WHAT THE TASK REQUIRES: Below are entries. Reproduce exactly the lines between the line holding "Quantitative / Empirical" and the line holding "Theorem-Prover Dataflow &", inclusive, and only those.

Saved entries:
[Start of section]

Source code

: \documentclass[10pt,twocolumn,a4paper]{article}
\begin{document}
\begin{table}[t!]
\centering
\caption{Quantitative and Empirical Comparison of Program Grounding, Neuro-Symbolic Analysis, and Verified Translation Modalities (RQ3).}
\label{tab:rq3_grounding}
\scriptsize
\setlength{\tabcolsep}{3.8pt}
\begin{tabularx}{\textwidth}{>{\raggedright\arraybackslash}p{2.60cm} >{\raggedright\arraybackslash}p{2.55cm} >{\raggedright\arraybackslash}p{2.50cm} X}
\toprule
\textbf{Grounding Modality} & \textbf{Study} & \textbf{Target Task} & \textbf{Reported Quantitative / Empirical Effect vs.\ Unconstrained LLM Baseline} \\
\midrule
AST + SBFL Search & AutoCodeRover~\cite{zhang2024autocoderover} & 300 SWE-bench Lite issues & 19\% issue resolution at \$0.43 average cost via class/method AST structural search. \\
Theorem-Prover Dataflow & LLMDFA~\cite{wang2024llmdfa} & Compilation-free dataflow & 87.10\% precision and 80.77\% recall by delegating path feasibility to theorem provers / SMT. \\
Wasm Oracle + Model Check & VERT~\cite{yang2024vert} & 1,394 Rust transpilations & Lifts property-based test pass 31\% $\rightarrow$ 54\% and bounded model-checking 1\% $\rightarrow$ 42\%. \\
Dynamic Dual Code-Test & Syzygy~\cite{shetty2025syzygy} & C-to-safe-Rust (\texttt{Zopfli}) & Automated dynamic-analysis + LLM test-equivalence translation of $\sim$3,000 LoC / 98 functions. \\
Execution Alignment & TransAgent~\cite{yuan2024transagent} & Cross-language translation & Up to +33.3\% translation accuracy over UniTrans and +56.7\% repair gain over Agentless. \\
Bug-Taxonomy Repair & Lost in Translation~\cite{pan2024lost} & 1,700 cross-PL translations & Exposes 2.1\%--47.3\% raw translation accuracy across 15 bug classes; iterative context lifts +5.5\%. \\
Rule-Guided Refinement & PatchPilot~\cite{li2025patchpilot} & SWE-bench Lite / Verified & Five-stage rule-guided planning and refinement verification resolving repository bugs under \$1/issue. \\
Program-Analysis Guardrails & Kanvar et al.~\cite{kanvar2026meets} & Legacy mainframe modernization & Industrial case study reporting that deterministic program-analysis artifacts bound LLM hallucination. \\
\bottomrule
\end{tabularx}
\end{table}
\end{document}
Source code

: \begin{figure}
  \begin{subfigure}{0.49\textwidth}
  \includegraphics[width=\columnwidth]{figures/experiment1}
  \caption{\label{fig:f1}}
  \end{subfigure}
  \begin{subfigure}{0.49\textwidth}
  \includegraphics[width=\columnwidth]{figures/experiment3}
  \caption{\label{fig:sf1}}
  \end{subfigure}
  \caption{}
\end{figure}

[End of section]

REPLY:
\textbf{Grounding Modality} & \textbf{Study} & \textbf{Target Task} & \textbf{Reported Quantitative / Empirical Effect vs.\ Unconstrained LLM Baseline} \\
\midrule
AST + SBFL Search & AutoCodeRover~\cite{zhang2024autocoderover} & 300 SWE-bench Lite issues & 19\% issue resolution at \$0.43 average cost via class/method AST structural search. \\
Theorem-Prover Dataflow & LLMDFA~\cite{wang2024llmdfa} & Compilation-free dataflow & 87.10\% precision and 80.77\% recall by delegating path feasibility to theorem provers / SMT. \\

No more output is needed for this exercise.